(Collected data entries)
◇ ◇ ◇ ◇
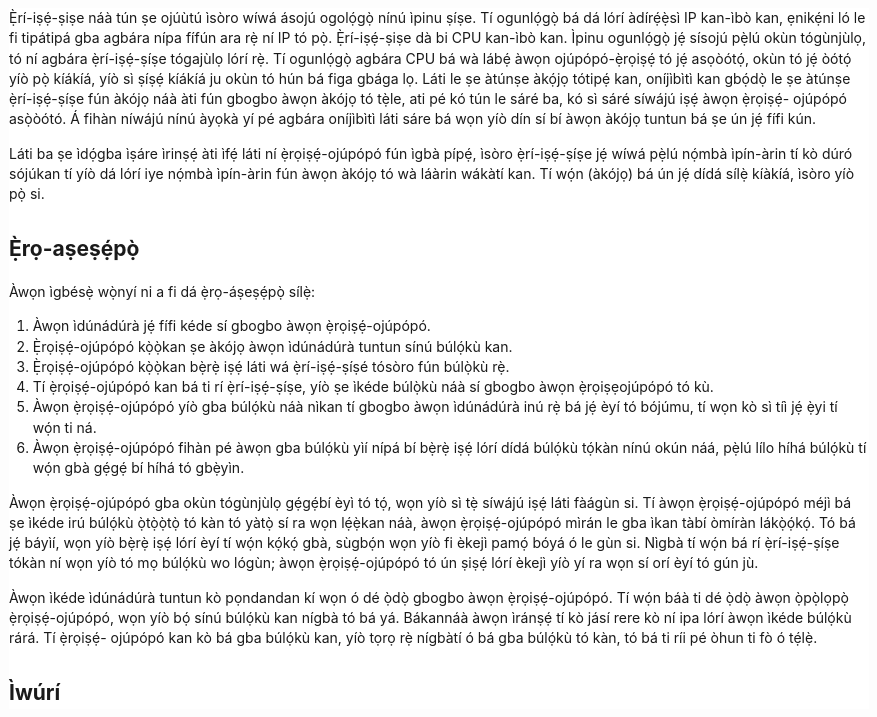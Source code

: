 Ẹ̀rí-iṣẹ́-ṣiṣe náà tún ṣe ojúùtú ìsòro wíwá ásojú ogolọ́gọ̀ nínú ìpinu ṣíṣe. Tí ogunlọ́gọ̀ bá dá
lórí àdírẹ́ẹ̀sì IP kan-ìbò kan, ẹnikẹ́ni ló le fi tipátipá gba agbára nípa fífún ara rẹ̀ ní IP tó pọ̀.
Ẹ̀rí-iṣẹ́-ṣiṣe dà bi CPU kan-ìbò kan. Ìpinu ogunlọ́gọ̀ jẹ́ sísojú pẹ̀lú okùn tógùnjùlọ, tó ní agbára
ẹ̀rí-iṣẹ́-ṣíṣe tógajùlọ lórí rẹ̀. Tí ogunlọ́gọ̀ agbára CPU bá wà lábẹ́ àwọn ojúpópó-ẹ̀rọiṣẹ́ tó jẹ́
asọòótọ́, okùn tó jẹ́ òótọ́ yíò pọ̀ kíákíá, yíò sì ṣíṣẹ́ kíákíá ju okùn tó hún bá figa gbága lọ. Láti
le ṣe àtúnṣe àkọ́jọ tótipẹ́ kan, oníjìbìtì kan gbọ́dọ̀ le ṣe àtúnṣe ẹ̀rí-iṣẹ́-ṣíṣe fún àkójọ náà àti
fún gbogbo àwọn àkójọ tó tẹ̀le, ati pé kó tún le sáré ba, kó sì sáré síwájú iṣẹ́ àwọn ẹ̀rọiṣẹ́-
ojúpópó asọ̀òótó. Á fihàn níwájú nínú àyọkà yí pé agbára oníjìbìtì láti sáre bá wọn yíò dín sí bí
àwọn àkójọ tuntun bá ṣe ún jẹ́ fífi kún.

Láti ba ṣe ìdọ́gba ìṣáre ìrinṣẹ́ àti ìfẹ́ láti ní ẹ̀rọiṣẹ́-ojúpópó fún ìgbà pípẹ́, ìsòro ẹ̀rí-iṣẹ́-ṣíṣe jẹ́
wíwá pẹ̀lú nọ́mbà ìpín-àrin tí kò dúró sójúkan tí yíò dá lórí iye nọ́mbà ìpín-àrin fún àwọn àkójọ
tó wà láàrin wákàtí kan. Tí wọ́n (àkójọ) bá ún jẹ́ dídá sílẹ̀ kíàkíá, ìsòro yíò pọ̀ si.

## Ẹ̀rọ-aṣeṣẹ́pọ̀

Àwọn ìgbésẹ̀ wọ̀nyí ni a fi dá ẹ̀rọ-áṣeṣẹ́pọ̀ sílẹ̀:

1. Àwọn ìdúnádúrà jẹ́ fífi kéde sí gbogbo àwọn ẹ̀rọiṣẹ́-ojúpópó.
2. Ẹ̀rọiṣẹ́-ojúpópó kọ̀ọ̀kan ṣe àkójọ àwọn ìdúnádúrà tuntun sínú búlọ́kù kan.
3. Ẹ̀rọiṣẹ́-ojúpópó kọ̀ọ̀kan bẹ̀rẹ̀ iṣẹ́ láti wá ẹ̀rí-iṣẹ́-ṣíṣé tósòro fún búlọ̀kù rẹ̀.
4. Tí ẹ̀rọiṣẹ́-ojúpópó kan bá ti rí ẹ̀rí-iṣẹ́-ṣíṣe, yíò ṣe ìkéde búlọ̀kù náà sí gbogbo àwọn ẹ̀rọiṣẹojúpópó tó kù.
5. Àwọn ẹ̀rọiṣẹ́-ojúpópó yíò gba búlọ́kù náà nìkan tí gbogbo àwọn ìdúnádúrà inú rẹ̀ bá jẹ́ èyí tó bójúmu, tí wọn kò sì tíì jẹ́ ẹ̀yi tí wọ́n ti ná.
6. Àwọn ẹ̀rọiṣẹ́-ojúpópó fihàn pé àwọn gba búlọ́kù yìí nípá bí bẹ̀rẹ̀ iṣẹ́ lórí dídá búlọ́kù tọ́kàn nínú okún náá, pẹ̀lú lílo híhá búlọ́kù tí wọ́n gbà gẹ́gẹ́ bí híhá tó gbẹ̀yìn.

Àwọn ẹ̀rọiṣẹ́-ojúpópó gba okùn tógùnjùlọ gẹ́gẹ́bí èyì tó tọ́, wọn yíò sì tẹ̀ síwájú iṣẹ́ láti fàágùn
si. Tí àwọn ẹ̀rọiṣẹ́-ojúpópó méjì bá ṣe ìkéde irú búlọ́kù ọ̀tọ̀ọ̀tọ̀ tó kàn tó yàtọ̀ sí ra wọn lẹ́ẹ̀kan
náà, àwọn ẹ̀rọiṣẹ́-ojúpópó mìrán le gba ìkan tàbí òmíràn lákọ̀ọ́kọ́. Tó bá jẹ́ báyìí, wọn yíò bẹ̀rẹ̀
iṣẹ́ lórí èyí tí wọ́n kọ́kọ́ gbà, sùgbọ́n wọn yíò fi èkejì pamọ́ bóyá ó le gùn si. Nìgbà tí wọ́n bá rí
ẹ̀rí-iṣẹ́-ṣíṣe tókàn ní wọn yíò tó mọ búlọ́kù wo lógùn; àwọn ẹ̀rọiṣẹ́-ojúpópó tó ún ṣiṣẹ́ lórí èkejì
yíò yí ra wọn sí orí èyí tó gún jù.

Àwọn ìkéde ìdúnádúrà tuntun kò pọndandan kí wọn ó dé ọ̀dọ̀ gbogbo àwọn ẹ̀rọiṣẹ́-ojúpópó.
Tí wọ́n báà ti dé ọ̀dọ̀ àwọn ọ̀pọ̀lọpọ̀ ẹ̀rọiṣẹ́-ojúpópó, wọn yíò bọ́ sínú búlọ́kù kan nígbà tó bá
yá. Bákannáà àwọn ìránṣẹ́ tí kò jásí rere kò ní ipa lórí àwọn ìkéde búlọ́kù rárá. Tí ẹ̀rọiṣẹ́-
ojúpópó kan kò bá gba búlọ́kù kan, yíò tọrọ rẹ̀ nígbàtí ó bá gba búlọ́kù tó kàn, tó bá ti ríi pé
òhun ti fò ó tẹ́lẹ̀.

## Ìwúrí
◇ ◇ ◇ ◇
### Instructions to follow
Going back to the entries above, set down exactly the lines that begin at the one with "ogunlọ́gọ̀ bá dá" and end at the one with "àwọn àkójọ tuntun bá ṣe ún jẹ́ fífi kún.", both included, and nothing else.

### Task solution
: Ẹ̀rí-iṣẹ́-ṣiṣe náà tún ṣe ojúùtú ìsòro wíwá ásojú ogolọ́gọ̀ nínú ìpinu ṣíṣe. Tí ogunlọ́gọ̀ bá dá
lórí àdírẹ́ẹ̀sì IP kan-ìbò kan, ẹnikẹ́ni ló le fi tipátipá gba agbára nípa fífún ara rẹ̀ ní IP tó pọ̀.
Ẹ̀rí-iṣẹ́-ṣiṣe dà bi CPU kan-ìbò kan. Ìpinu ogunlọ́gọ̀ jẹ́ sísojú pẹ̀lú okùn tógùnjùlọ, tó ní agbára
ẹ̀rí-iṣẹ́-ṣíṣe tógajùlọ lórí rẹ̀. Tí ogunlọ́gọ̀ agbára CPU bá wà lábẹ́ àwọn ojúpópó-ẹ̀rọiṣẹ́ tó jẹ́
asọòótọ́, okùn tó jẹ́ òótọ́ yíò pọ̀ kíákíá, yíò sì ṣíṣẹ́ kíákíá ju okùn tó hún bá figa gbága lọ. Láti
le ṣe àtúnṣe àkọ́jọ tótipẹ́ kan, oníjìbìtì kan gbọ́dọ̀ le ṣe àtúnṣe ẹ̀rí-iṣẹ́-ṣíṣe fún àkójọ náà àti
fún gbogbo àwọn àkójọ tó tẹ̀le, ati pé kó tún le sáré ba, kó sì sáré síwájú iṣẹ́ àwọn ẹ̀rọiṣẹ́-
ojúpópó asọ̀òótó. Á fihàn níwájú nínú àyọkà yí pé agbára oníjìbìtì láti sáre bá wọn yíò dín sí bí
àwọn àkójọ tuntun bá ṣe ún jẹ́ fífi kún.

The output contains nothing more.